[Dataset entries — start]

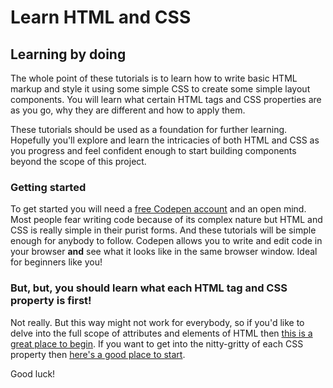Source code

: # Learn HTML and CSS

## Learning by doing

The whole point of these tutorials is to learn how to write basic HTML markup and style it using some simple CSS to create some simple layout components. You will learn what certain HTML tags and CSS properties are as you go, why they are different and how to apply them.

These tutorials should be used as a foundation for further learning. Hopefully you'll explore and learn the intricacies of both HTML and CSS as you progress and feel confident enough to start building components beyond the scope of this project.

### Getting started

To get started you will need a [free Codepen account](http://www.codepen.io) and an open mind. Most people fear writing code because of its complex nature but HTML and CSS is really simple in their purist forms. And these tutorials will be simple enough for anybody to follow. Codepen allows you to write and edit code in your browser **and** see what it looks like in the same browser window. Ideal for beginners like you!

### But, but, you should learn what each HTML tag and CSS property is first!

Not really. But this way might not work for everybody, so if you'd like to delve into the full scope of attributes and elements of HTML then [this is a great place to begin](http://htmlreference.io/). If you want to get into the nitty-gritty of each CSS property then [here's a good place to start](http://cssreference.io/).

Good luck!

[Dataset entries — finish]

Your instructions >>
Repeat the records above exactly, without pictures.

Response for this exercise >>
Source code

: # Learn HTML and CSS

## Learning by doing

The whole point of these tutorials is to learn how to write basic HTML markup and style it using some simple CSS to create some simple layout components. You will learn what certain HTML tags and CSS properties are as you go, why they are different and how to apply them.

These tutorials should be used as a foundation for further learning. Hopefully you'll explore and learn the intricacies of both HTML and CSS as you progress and feel confident enough to start building components beyond the scope of this project.

### Getting started

To get started you will need a [free Codepen account](http://www.codepen.io) and an open mind. Most people fear writing code because of its complex nature but HTML and CSS is really simple in their purist forms. And these tutorials will be simple enough for anybody to follow. Codepen allows you to write and edit code in your browser **and** see what it looks like in the same browser window. Ideal for beginners like you!

### But, but, you should learn what each HTML tag and CSS property is first!

Not really. But this way might not work for everybody, so if you'd like to delve into the full scope of attributes and elements of HTML then [this is a great place to begin](http://htmlreference.io/). If you want to get into the nitty-gritty of each CSS property then [here's a good place to start](http://cssreference.io/).

Good luck!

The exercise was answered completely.